Task brief: Produce word for word the lines of the data below running from the one that has "首先，我们需要了解为什么在摩" to the one that has "那么，如何解决这一问题呢？答", inclusive, and no others.

-- Data listing follows --

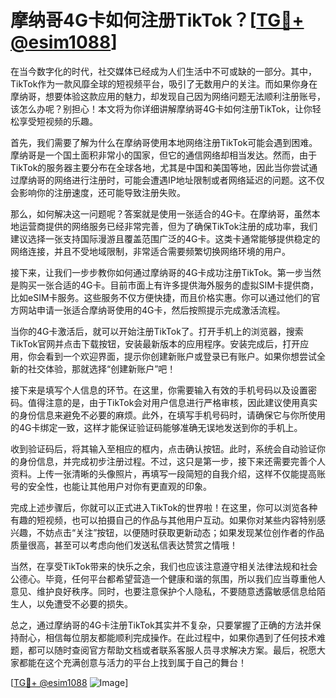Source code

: # 摩纳哥4G卡如何注册TikTok？[[TG💪+ @esim1088](https://t.me/s/esim1088)]

在当今数字化的时代，社交媒体已经成为人们生活中不可或缺的一部分。其中，TikTok作为一款风靡全球的短视频平台，吸引了无数用户的关注。而如果你身在摩纳哥，想要体验这款应用的魅力，却发现自己因为网络问题无法顺利注册账号，该怎么办呢？别担心！本文将为你详细讲解摩纳哥4G卡如何注册TikTok，让你轻松享受短视频的乐趣。

首先，我们需要了解为什么在摩纳哥使用本地网络注册TikTok可能会遇到困难。摩纳哥是一个国土面积非常小的国家，但它的通信网络却相当发达。然而，由于TikTok的服务器主要分布在全球各地，尤其是中国和美国等地，因此当你尝试通过摩纳哥的网络进行注册时，可能会遭遇IP地址限制或者网络延迟的问题。这不仅会影响你的注册速度，还可能导致注册失败。

那么，如何解决这一问题呢？答案就是使用一张适合的4G卡。在摩纳哥，虽然本地运营商提供的网络服务已经非常完善，但为了确保TikTok注册的成功率，我们建议选择一张支持国际漫游且覆盖范围广泛的4G卡。这类卡通常能够提供稳定的网络连接，并且不受地域限制，非常适合需要频繁切换网络环境的用户。

接下来，让我们一步步教你如何通过摩纳哥的4G卡成功注册TikTok。第一步当然是购买一张合适的4G卡。目前市面上有许多提供海外服务的虚拟SIM卡提供商，比如eSIM卡服务。这些服务不仅方便快捷，而且价格实惠。你可以通过他们的官方网站申请一张适合摩纳哥使用的4G卡，然后按照提示完成激活流程。

当你的4G卡激活后，就可以开始注册TikTok了。打开手机上的浏览器，搜索TikTok官网并点击下载按钮，安装最新版本的应用程序。安装完成后，打开应用，你会看到一个欢迎界面，提示你创建新账户或登录已有账户。如果你想尝试全新的社交体验，那就选择“创建新账户”吧！

接下来是填写个人信息的环节。在这里，你需要输入有效的手机号码以及设置密码。值得注意的是，由于TikTok会对用户信息进行严格审核，因此建议使用真实的身份信息来避免不必要的麻烦。此外，在填写手机号码时，请确保它与你所使用的4G卡绑定一致，这样才能保证验证码能够准确无误地发送到你的手机上。

收到验证码后，将其输入至相应的框内，点击确认按钮。此时，系统会自动验证你的身份信息，并完成初步注册过程。不过，这只是第一步，接下来还需要完善个人资料。上传一张清晰的头像照片，再填写一段简短的自我介绍，这样不仅能提高账号的安全性，也能让其他用户对你有更直观的印象。

完成上述步骤后，你就可以正式进入TikTok的世界啦！在这里，你可以浏览各种有趣的短视频，也可以拍摄自己的作品与其他用户互动。如果你对某些内容特别感兴趣，不妨点击“关注”按钮，以便随时获取更新动态；如果发现某位创作者的作品质量很高，甚至可以考虑向他们发送私信表达赞赏之情哦！

当然，在享受TikTok带来的快乐之余，我们也应该注意遵守相关法律法规和社会公德心。毕竟，任何平台都希望营造一个健康和谐的氛围，所以我们应当尊重他人意见、维护良好秩序。同时，也要注意保护个人隐私，不要随意透露敏感信息给陌生人，以免遭受不必要的损失。

总之，通过摩纳哥的4G卡注册TikTok其实并不复杂，只要掌握了正确的方法并保持耐心，相信每位朋友都能顺利完成操作。在此过程中，如果你遇到了任何技术难题，都可以随时查阅官方帮助文档或者联系客服人员寻求解决方案。最后，祝愿大家都能在这个充满创意与活力的平台上找到属于自己的舞台！

[[TG💪+ @esim1088](https://t.me/s/esim1088) ![Image](https://i.postimg.cc/4NQfJmqS/Snipaste-2025-05-13-00-14-12.png)]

-- Data listing concluded --

Expected answer:
首先，我们需要了解为什么在摩纳哥使用本地网络注册TikTok可能会遇到困难。摩纳哥是一个国土面积非常小的国家，但它的通信网络却相当发达。然而，由于TikTok的服务器主要分布在全球各地，尤其是中国和美国等地，因此当你尝试通过摩纳哥的网络进行注册时，可能会遭遇IP地址限制或者网络延迟的问题。这不仅会影响你的注册速度，还可能导致注册失败。

那么，如何解决这一问题呢？答案就是使用一张适合的4G卡。在摩纳哥，虽然本地运营商提供的网络服务已经非常完善，但为了确保TikTok注册的成功率，我们建议选择一张支持国际漫游且覆盖范围广泛的4G卡。这类卡通常能够提供稳定的网络连接，并且不受地域限制，非常适合需要频繁切换网络环境的用户。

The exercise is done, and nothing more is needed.